Micromagnetic MEMS latches switch RF signals

MagLatch RF relays switch DC to 6-GHz signals in 50-Ω systems. Fabricated using a surface micromachining approach, the relays rely on the preferential-magnetization characteristic of a cantilever made of soft magnetic material (Fe-NI).

In a constant, nearly perpendicular magnetic field, such a cantilever can experience either a clockwise or a counter-clockwise torque, depending on the angle between it and the field, leading to bi-stable behavior. To change the switch's state, a second magnetic field (generated by a short current pulse through a coil) realigns the cantilever's magnetization, changing the magnetic-torque direction and causing the cantilever to flip. The static external field instantly latches the switch in its new position, which it maintains until arrival of a subsequent switching signal.

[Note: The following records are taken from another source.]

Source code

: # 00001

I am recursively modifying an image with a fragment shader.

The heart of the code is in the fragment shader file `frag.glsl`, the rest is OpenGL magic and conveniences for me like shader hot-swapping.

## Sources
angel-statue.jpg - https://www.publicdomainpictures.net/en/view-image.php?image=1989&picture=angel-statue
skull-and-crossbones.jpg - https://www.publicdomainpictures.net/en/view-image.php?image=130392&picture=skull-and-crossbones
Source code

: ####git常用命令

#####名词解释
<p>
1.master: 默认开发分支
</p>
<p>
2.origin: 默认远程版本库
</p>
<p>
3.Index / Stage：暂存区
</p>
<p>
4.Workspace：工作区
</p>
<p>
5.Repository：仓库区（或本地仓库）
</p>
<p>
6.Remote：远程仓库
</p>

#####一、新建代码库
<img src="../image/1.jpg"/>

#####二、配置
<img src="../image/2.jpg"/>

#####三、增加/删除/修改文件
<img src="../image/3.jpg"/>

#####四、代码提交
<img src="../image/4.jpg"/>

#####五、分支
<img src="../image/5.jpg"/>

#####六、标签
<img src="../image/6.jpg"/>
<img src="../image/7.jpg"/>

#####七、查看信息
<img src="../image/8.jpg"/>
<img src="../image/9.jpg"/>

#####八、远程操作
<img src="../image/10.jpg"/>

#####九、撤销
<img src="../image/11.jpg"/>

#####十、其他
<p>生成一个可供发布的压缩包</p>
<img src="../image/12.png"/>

This simplified SPST configuration illustrates the operation of the commercially available SPDT versions.

According to Magfusion executive VP Chuck Wheeler, MagLatches don't exhibit the stiction that can plague electrostatic MEMS relays. He says a key advantage is that the devices preserve their states when powered off.

Edward Hopkins, Magfusion's VP for business development, says the company is targeting high-end applications such as automatic test equipment for initial applications of the devices, but he adds that, as the devices show promise for integration with other semiconductor devices, he expects them to also serve in high-volume consumer products, such as cell phones.